In 2006, the magazine ArtPremium organizes and produces in Puerto Rico, the first retrospective of Jean-Michel Basquiat. This exhibition takes place at the Muséo de arte de Puerto Rico in order to pay a national tribute to Jean-Michel Basquiat (born in New York), who was of Puerto Rican origins by his mother. Lourdes I Ramos-Rivas (named in 2016 president of the Museum of Latin American Art in Long Beach), as chief curator of the museum, is also the curator of this retrospective which brings together more than 135 original works by JMB, and contributes to the book: Jean-Michel Basquiat, an anthology for Puerto Rico, also produced by ArtPremium.

In 2009, the entire spring issue is dedicated to Kiro Urdin to celebrate the long term achievements in his international career. During an interview, and to the question of what he thought to be so exposed, Urdin will say: "It doesn't happen frequently to the artists, but it is good when an important magazine is dedicated to one artist".

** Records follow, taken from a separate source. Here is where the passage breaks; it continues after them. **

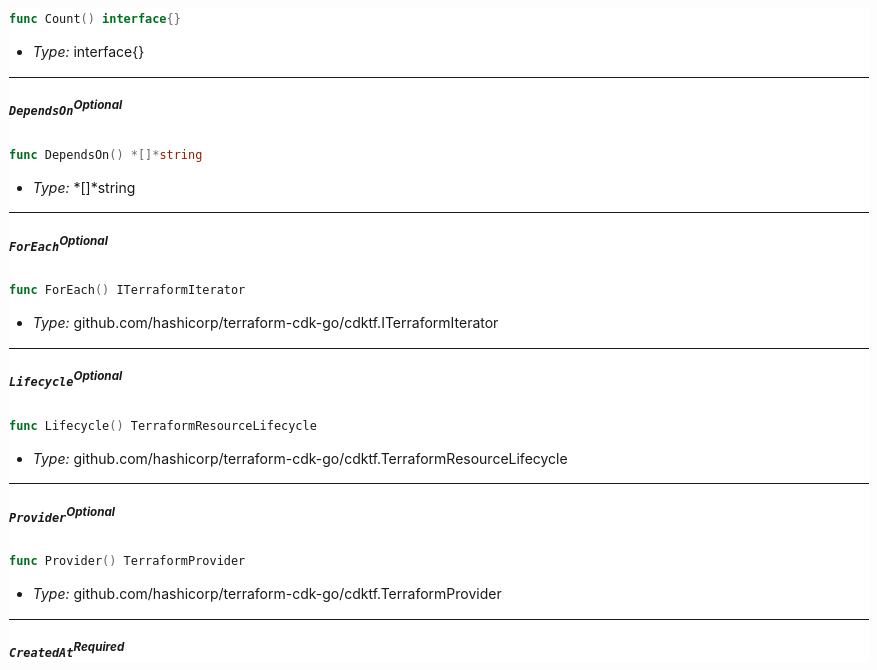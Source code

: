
 ```go
func Count() interface{}
```

- *Type:* interface{}

---

##### `DependsOn`<sup>Optional</sup> <a name="DependsOn" id="@cdktf/provider-cloudflare.dataCloudflareHostnameTlsSetting.DataCloudflareHostnameTlsSetting.property.dependsOn"></a>

```go
func DependsOn() *[]*string
```

- *Type:* *[]*string

---

##### `ForEach`<sup>Optional</sup> <a name="ForEach" id="@cdktf/provider-cloudflare.dataCloudflareHostnameTlsSetting.DataCloudflareHostnameTlsSetting.property.forEach"></a>

```go
func ForEach() ITerraformIterator
```

- *Type:* github.com/hashicorp/terraform-cdk-go/cdktf.ITerraformIterator

---

##### `Lifecycle`<sup>Optional</sup> <a name="Lifecycle" id="@cdktf/provider-cloudflare.dataCloudflareHostnameTlsSetting.DataCloudflareHostnameTlsSetting.property.lifecycle"></a>

```go
func Lifecycle() TerraformResourceLifecycle
```

- *Type:* github.com/hashicorp/terraform-cdk-go/cdktf.TerraformResourceLifecycle

---

##### `Provider`<sup>Optional</sup> <a name="Provider" id="@cdktf/provider-cloudflare.dataCloudflareHostnameTlsSetting.DataCloudflareHostnameTlsSetting.property.provider"></a>

```go
func Provider() TerraformProvider
```

- *Type:* github.com/hashicorp/terraform-cdk-go/cdktf.TerraformProvider

---

##### `CreatedAt`<sup>Required</sup> <a name="CreatedAt" id="@cdktf/provider-cloudflare.dataCloudflareHostnameTlsSetting.DataCloudflareHostnameTlsSetting.property.createdAt"></a>
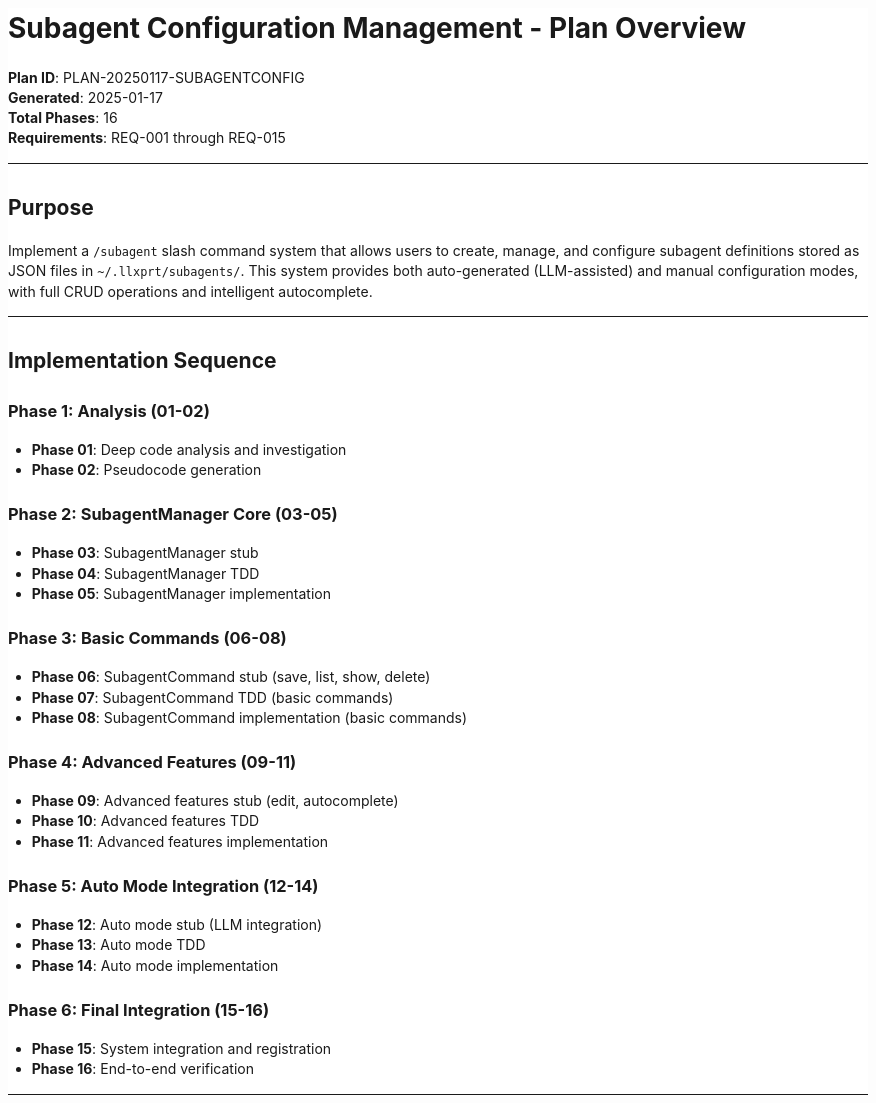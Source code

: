 # Subagent Configuration Management - Plan Overview

**Plan ID**: PLAN-20250117-SUBAGENTCONFIG  
**Generated**: 2025-01-17  
**Total Phases**: 16  
**Requirements**: REQ-001 through REQ-015

---

## Purpose

Implement a `/subagent` slash command system that allows users to create, manage, and configure subagent definitions stored as JSON files in `~/.llxprt/subagents/`. This system provides both auto-generated (LLM-assisted) and manual configuration modes, with full CRUD operations and intelligent autocomplete.

---

## Implementation Sequence

### Phase 1: Analysis (01-02)
- **Phase 01**: Deep code analysis and investigation
- **Phase 02**: Pseudocode generation

### Phase 2: SubagentManager Core (03-05)
- **Phase 03**: SubagentManager stub
- **Phase 04**: SubagentManager TDD
- **Phase 05**: SubagentManager implementation

### Phase 3: Basic Commands (06-08)
- **Phase 06**: SubagentCommand stub (save, list, show, delete)
- **Phase 07**: SubagentCommand TDD (basic commands)
- **Phase 08**: SubagentCommand implementation (basic commands)

### Phase 4: Advanced Features (09-11)
- **Phase 09**: Advanced features stub (edit, autocomplete)
- **Phase 10**: Advanced features TDD
- **Phase 11**: Advanced features implementation

### Phase 5: Auto Mode Integration (12-14)
- **Phase 12**: Auto mode stub (LLM integration)
- **Phase 13**: Auto mode TDD
- **Phase 14**: Auto mode implementation

### Phase 6: Final Integration (15-16)
- **Phase 15**: System integration and registration
- **Phase 16**: End-to-end verification

---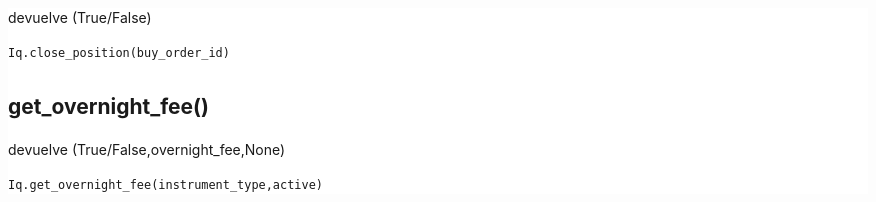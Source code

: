 devuelve (True/False)

```python
Iq.close_position(buy_order_id)
```

## get_overnight_fee()

devuelve (True/False,overnight_fee,None)

```python
Iq.get_overnight_fee(instrument_type,active)
```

== Website artpremium.com ==
Between 2011 and 2015, ArtPremium abandons its paper version to focus on its digital development, the magazine becomes completely free and readable online. The results having been inconclusive, the paper version of the magazine returns in 2016 with a new English-language version. The ArtPremium website is now an extension of the paper review, it includes uploads of unpublished articles and a layout adapted to digital reading.

==ArtPremium TV==
Since 2008, ArtPremium has been broadcasting its ArtPremium TV channel on the vimeo social network. Web-based content can be used to relay artist interviews such as Kiro Urdin, Carlos Betancourt or Aziz + Cucher, exhibition montage views, or reports on contemporary art fairs such as FIAC.